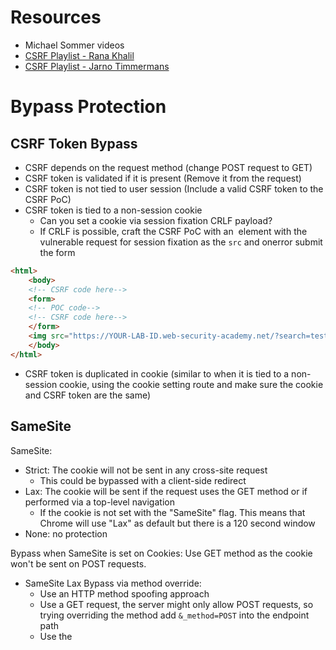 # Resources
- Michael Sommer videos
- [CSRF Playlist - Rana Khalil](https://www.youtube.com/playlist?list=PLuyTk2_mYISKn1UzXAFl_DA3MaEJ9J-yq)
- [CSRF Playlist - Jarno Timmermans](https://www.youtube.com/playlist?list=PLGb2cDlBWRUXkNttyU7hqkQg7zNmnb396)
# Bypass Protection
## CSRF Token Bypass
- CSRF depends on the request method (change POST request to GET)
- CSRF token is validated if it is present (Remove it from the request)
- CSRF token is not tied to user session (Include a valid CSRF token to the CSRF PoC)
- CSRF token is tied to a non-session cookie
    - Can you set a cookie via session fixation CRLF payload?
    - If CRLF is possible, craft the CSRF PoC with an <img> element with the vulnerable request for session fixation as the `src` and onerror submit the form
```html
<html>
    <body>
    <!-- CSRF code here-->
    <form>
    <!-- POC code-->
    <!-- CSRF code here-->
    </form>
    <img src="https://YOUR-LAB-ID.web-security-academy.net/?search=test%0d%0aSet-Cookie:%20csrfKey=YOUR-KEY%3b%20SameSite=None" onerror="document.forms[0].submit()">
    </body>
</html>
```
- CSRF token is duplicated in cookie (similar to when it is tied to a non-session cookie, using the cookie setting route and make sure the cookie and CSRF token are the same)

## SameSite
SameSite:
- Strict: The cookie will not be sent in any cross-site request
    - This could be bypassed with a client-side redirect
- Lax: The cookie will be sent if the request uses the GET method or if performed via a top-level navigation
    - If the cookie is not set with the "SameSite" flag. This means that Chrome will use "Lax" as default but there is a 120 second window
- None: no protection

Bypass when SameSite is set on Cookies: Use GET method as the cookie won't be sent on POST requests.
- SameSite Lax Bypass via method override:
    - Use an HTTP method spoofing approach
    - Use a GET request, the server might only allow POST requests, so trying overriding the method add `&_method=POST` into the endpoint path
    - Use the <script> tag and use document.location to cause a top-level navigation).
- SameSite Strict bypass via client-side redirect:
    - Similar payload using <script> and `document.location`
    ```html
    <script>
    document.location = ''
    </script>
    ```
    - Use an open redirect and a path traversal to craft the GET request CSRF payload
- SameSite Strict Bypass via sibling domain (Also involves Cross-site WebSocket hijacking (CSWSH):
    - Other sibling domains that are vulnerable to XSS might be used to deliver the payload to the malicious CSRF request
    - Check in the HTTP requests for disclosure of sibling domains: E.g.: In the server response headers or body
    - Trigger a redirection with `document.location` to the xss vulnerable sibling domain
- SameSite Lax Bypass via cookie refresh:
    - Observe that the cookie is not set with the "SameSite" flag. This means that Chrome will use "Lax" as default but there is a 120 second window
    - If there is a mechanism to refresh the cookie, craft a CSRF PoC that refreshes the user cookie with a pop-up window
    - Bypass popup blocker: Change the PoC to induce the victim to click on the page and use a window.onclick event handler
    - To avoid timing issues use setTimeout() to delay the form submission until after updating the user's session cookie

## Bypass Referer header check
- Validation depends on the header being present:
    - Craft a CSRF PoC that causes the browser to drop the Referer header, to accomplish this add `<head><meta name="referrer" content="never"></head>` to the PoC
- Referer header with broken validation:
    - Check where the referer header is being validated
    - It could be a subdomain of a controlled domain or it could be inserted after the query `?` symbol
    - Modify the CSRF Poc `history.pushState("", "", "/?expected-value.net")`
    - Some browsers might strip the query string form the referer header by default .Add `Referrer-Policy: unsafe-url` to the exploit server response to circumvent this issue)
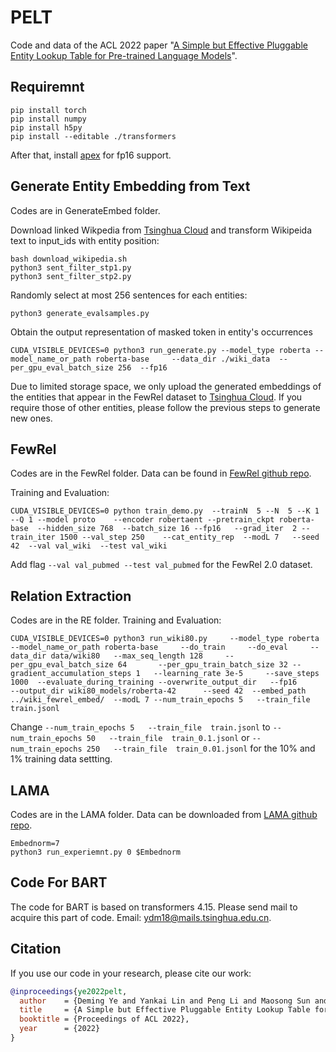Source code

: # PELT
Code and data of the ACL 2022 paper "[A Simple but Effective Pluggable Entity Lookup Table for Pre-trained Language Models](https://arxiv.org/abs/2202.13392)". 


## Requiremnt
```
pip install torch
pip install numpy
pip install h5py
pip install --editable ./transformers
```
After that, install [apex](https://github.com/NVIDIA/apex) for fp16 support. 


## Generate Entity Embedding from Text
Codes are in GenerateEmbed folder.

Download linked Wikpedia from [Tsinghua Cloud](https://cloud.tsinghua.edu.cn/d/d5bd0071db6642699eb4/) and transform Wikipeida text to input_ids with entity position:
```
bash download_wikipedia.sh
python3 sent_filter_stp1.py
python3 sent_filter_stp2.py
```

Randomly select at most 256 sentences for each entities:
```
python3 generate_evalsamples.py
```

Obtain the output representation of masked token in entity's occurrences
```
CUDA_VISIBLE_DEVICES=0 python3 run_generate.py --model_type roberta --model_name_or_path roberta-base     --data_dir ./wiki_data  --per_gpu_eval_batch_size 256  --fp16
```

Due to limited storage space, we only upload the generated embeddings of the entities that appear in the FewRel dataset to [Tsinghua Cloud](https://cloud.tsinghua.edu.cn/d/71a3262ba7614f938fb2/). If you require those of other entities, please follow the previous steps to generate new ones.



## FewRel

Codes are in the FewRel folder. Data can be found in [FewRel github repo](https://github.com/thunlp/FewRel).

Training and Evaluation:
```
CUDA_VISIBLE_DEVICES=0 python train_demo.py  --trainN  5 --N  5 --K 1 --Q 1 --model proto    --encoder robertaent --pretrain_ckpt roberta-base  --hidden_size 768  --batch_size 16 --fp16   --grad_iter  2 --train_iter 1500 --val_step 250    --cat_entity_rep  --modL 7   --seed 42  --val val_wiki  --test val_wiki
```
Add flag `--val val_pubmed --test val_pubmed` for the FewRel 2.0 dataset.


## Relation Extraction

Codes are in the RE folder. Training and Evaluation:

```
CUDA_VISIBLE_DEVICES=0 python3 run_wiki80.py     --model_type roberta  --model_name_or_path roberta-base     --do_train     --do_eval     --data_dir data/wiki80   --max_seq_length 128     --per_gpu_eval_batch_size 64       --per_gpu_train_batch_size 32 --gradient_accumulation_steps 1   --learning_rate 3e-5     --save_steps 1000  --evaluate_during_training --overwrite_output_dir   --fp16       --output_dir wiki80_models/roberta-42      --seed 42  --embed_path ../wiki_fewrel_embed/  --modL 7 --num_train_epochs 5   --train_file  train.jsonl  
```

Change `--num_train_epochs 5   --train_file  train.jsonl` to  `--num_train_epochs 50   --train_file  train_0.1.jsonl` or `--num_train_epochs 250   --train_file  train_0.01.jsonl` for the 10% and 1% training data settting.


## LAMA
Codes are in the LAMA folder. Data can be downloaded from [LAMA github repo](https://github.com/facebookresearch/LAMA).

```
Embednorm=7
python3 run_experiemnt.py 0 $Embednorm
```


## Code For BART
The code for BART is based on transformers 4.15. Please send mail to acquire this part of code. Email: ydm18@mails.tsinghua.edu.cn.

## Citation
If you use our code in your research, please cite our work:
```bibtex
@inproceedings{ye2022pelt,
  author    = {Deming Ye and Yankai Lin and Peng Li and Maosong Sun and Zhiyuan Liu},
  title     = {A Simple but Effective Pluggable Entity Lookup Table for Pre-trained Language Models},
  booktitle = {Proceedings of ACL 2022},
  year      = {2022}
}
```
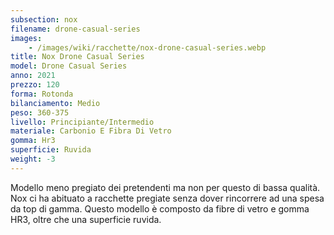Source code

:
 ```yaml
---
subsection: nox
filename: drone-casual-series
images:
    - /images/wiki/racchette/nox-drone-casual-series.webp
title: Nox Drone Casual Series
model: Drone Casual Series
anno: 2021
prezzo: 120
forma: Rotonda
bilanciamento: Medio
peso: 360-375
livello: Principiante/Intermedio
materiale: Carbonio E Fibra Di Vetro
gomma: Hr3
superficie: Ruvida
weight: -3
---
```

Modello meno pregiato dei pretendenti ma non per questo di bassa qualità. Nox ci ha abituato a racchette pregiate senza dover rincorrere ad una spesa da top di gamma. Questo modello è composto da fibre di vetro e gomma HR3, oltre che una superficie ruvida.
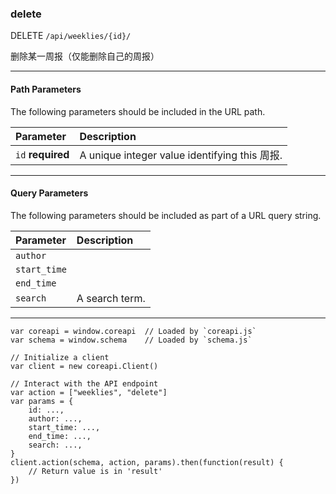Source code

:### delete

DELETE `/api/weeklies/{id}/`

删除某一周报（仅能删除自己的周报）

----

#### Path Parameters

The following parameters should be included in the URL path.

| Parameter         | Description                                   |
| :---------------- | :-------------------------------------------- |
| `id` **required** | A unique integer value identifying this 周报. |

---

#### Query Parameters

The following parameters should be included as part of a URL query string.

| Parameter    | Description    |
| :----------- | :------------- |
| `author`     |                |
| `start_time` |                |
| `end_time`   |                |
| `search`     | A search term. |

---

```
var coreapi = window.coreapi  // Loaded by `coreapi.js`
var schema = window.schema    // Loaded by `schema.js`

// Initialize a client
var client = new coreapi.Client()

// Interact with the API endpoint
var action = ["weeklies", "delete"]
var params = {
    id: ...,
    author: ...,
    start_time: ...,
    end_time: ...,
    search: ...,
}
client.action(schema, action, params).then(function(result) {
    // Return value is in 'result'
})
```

...

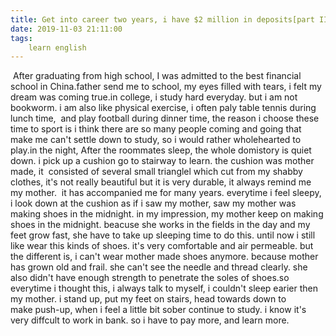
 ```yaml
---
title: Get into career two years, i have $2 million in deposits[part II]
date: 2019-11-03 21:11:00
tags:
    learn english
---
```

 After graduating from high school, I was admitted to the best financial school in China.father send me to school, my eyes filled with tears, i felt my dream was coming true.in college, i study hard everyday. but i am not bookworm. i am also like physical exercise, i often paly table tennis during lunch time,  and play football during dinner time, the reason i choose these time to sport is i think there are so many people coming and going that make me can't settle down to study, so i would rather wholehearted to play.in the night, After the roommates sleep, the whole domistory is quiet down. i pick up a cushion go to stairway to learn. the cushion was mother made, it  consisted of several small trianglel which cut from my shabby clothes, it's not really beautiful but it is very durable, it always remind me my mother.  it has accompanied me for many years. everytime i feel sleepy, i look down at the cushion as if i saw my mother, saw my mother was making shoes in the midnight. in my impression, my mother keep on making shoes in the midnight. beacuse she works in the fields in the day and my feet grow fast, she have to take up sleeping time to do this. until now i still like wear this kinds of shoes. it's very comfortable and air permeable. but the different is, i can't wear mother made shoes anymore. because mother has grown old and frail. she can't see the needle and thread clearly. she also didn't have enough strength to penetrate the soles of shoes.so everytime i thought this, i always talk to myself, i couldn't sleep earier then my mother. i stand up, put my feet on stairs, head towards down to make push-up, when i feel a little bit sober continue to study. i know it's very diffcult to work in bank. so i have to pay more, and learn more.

* **WHAT YOU SHOULD DO**: Your answer should consist of copies of the lines above that include the string "images".

* **ANSWER BOX**:
images:
    - /images/wiki/racchette/nox-drone-casual-series.webp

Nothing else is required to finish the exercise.